Extracted records —
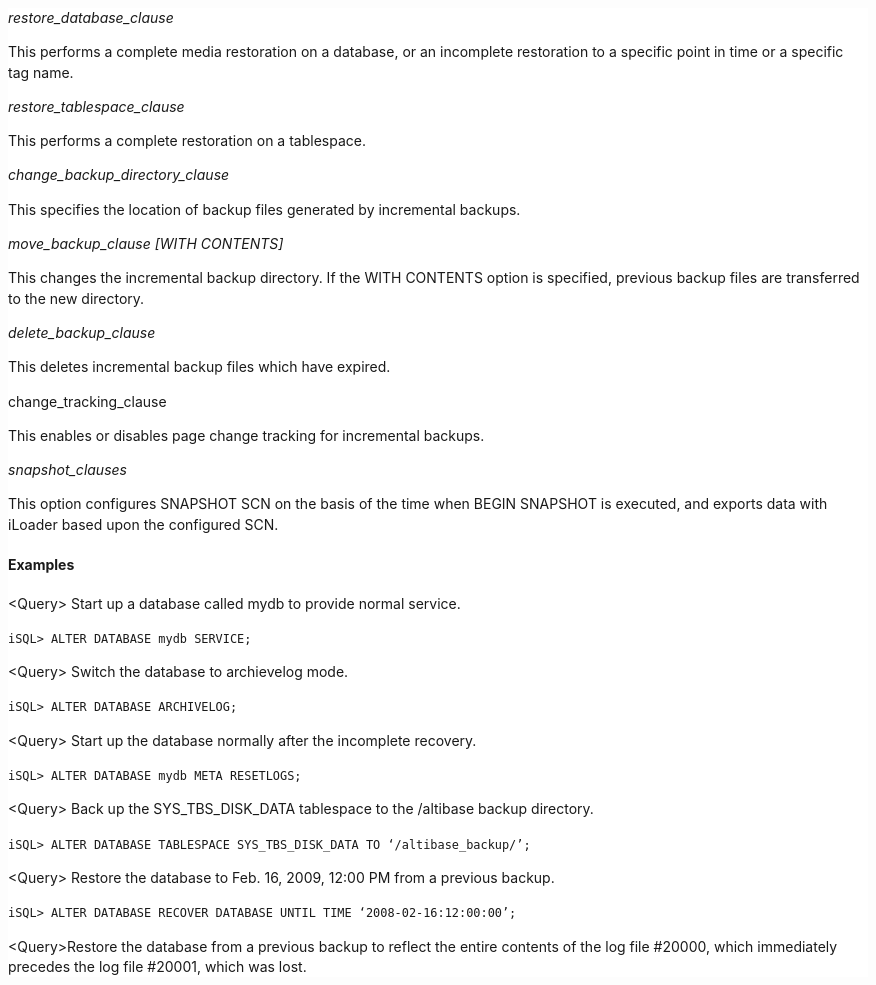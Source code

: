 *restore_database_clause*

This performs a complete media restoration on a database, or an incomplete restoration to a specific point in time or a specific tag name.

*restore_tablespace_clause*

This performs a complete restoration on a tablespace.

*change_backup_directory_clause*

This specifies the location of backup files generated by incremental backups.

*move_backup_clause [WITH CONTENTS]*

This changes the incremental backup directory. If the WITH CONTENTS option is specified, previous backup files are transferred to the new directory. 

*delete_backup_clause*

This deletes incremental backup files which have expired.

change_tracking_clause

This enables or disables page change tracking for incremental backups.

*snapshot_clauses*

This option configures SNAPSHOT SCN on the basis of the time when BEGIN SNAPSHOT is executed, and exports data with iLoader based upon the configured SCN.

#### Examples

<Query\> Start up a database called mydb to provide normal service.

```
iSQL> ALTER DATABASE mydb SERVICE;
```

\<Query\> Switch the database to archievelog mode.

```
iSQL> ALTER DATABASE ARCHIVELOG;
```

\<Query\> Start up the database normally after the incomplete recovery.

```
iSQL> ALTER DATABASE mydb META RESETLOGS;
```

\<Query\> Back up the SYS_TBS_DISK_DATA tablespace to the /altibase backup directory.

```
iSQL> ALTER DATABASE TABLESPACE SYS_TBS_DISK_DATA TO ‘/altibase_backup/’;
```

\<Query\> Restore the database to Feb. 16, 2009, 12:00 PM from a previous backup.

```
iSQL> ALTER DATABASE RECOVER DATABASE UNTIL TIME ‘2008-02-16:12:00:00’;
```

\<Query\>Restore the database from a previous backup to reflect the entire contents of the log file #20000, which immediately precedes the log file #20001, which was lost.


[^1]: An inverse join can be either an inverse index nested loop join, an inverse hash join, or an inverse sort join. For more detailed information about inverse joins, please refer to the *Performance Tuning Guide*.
...
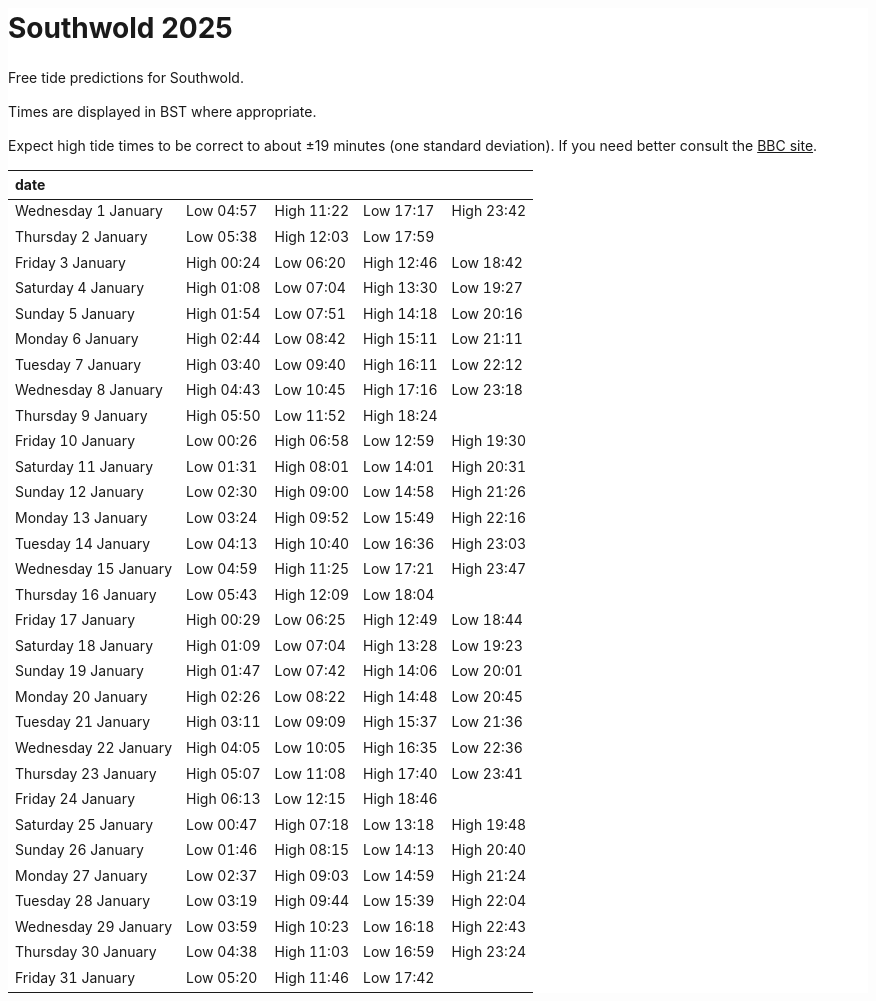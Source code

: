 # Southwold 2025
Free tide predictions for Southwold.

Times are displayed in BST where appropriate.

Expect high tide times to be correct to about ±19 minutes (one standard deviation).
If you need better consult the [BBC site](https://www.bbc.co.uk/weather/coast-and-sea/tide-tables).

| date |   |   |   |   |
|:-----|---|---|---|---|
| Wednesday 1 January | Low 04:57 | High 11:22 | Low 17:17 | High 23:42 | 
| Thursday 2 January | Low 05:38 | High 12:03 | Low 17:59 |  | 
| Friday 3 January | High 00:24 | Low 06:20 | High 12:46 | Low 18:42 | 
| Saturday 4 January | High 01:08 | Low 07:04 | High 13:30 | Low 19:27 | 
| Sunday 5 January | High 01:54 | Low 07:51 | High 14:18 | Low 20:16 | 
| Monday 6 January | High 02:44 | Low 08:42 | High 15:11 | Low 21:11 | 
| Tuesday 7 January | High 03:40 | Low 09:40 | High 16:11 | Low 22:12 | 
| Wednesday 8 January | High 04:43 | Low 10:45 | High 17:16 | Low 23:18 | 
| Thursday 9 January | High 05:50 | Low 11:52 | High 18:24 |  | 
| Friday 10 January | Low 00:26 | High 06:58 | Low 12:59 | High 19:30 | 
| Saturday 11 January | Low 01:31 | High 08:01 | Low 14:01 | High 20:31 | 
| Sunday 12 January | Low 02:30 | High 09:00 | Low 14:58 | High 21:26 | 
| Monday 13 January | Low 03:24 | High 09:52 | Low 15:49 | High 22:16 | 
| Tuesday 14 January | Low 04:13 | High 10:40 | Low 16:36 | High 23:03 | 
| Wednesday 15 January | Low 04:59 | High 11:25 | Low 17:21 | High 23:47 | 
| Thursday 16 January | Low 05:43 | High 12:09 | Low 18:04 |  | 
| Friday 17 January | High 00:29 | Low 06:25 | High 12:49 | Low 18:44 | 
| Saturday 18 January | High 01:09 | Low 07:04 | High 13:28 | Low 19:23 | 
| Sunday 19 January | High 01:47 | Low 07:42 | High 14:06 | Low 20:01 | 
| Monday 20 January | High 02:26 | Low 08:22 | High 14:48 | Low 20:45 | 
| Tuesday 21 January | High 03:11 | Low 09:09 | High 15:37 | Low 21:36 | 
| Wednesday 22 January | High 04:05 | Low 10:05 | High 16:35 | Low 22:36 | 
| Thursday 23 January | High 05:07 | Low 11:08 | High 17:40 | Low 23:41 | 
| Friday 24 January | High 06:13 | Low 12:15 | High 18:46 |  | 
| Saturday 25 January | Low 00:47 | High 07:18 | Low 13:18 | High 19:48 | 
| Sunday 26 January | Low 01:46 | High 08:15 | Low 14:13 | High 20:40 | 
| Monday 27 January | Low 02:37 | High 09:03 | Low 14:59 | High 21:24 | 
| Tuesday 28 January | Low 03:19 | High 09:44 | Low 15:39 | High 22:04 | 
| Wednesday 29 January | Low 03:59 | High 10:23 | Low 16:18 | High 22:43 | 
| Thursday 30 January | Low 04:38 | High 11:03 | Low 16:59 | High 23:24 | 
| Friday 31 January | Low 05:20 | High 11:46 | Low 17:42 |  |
* * *
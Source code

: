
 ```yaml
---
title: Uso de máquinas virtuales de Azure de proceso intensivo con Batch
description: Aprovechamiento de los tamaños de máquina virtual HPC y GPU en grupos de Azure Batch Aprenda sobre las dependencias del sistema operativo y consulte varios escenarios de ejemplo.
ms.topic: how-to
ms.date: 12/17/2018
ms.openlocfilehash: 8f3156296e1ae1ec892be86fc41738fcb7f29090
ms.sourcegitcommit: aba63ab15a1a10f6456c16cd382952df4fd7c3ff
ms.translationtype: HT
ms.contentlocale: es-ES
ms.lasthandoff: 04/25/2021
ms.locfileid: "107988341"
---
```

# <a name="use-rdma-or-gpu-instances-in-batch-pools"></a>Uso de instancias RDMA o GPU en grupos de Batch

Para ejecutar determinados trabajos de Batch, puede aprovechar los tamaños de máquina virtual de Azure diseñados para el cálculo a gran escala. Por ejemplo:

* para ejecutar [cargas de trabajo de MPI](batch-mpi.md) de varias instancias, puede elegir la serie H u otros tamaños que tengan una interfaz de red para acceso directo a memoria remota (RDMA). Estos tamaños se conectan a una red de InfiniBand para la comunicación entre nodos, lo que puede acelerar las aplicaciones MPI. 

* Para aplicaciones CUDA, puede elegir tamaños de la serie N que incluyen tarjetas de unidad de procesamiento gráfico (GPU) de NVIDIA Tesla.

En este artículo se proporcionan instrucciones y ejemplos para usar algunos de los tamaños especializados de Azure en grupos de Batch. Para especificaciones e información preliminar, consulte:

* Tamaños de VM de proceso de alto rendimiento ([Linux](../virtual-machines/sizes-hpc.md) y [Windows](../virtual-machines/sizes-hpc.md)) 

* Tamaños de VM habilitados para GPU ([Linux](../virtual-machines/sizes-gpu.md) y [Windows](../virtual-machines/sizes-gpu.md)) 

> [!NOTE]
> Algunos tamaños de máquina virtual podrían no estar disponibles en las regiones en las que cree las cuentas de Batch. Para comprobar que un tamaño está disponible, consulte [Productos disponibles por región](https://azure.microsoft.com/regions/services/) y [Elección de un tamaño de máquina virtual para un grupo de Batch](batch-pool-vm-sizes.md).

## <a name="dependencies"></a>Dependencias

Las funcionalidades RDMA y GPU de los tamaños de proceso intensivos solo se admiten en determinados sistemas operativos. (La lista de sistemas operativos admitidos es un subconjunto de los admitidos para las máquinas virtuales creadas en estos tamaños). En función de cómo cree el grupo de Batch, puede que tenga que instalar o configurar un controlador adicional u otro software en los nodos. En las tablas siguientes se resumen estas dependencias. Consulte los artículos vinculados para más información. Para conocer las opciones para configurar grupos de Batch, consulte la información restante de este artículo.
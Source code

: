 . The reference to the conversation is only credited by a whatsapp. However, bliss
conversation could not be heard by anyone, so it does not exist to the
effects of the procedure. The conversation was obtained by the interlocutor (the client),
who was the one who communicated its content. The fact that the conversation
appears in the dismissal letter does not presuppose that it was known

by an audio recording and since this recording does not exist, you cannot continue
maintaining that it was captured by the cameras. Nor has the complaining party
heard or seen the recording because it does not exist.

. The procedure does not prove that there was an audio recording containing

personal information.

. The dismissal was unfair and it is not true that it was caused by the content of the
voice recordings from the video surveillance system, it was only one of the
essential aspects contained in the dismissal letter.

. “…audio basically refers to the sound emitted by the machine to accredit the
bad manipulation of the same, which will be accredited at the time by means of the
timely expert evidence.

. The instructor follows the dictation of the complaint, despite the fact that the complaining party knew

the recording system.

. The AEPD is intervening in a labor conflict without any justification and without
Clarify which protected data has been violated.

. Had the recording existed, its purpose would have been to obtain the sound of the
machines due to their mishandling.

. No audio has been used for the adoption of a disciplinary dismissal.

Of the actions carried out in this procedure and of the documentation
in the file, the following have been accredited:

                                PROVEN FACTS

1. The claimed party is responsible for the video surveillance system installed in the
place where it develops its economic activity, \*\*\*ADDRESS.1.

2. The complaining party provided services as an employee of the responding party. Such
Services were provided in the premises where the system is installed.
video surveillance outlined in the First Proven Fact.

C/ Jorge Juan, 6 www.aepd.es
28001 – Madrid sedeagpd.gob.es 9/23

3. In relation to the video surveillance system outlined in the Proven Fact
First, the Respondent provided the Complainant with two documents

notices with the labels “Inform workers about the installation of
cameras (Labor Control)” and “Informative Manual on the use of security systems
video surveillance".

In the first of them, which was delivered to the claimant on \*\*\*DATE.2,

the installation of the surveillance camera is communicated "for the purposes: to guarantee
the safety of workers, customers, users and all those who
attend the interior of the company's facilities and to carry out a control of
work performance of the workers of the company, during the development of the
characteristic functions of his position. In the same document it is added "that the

What you should do — Proceeding from the line containing "High 23:47 |" through the line containing "Low 20:01 |", transcribe the lines above exactly, both end lines included.

Written answer —
| Wednesday 15 January | Low 04:59 | High 11:25 | Low 17:21 | High 23:47 | 
| Thursday 16 January | Low 05:43 | High 12:09 | Low 18:04 |  | 
| Friday 17 January | High 00:29 | Low 06:25 | High 12:49 | Low 18:44 | 
| Saturday 18 January | High 01:09 | Low 07:04 | High 13:28 | Low 19:23 | 
| Sunday 19 January | High 01:47 | Low 07:42 | High 14:06 | Low 20:01 | 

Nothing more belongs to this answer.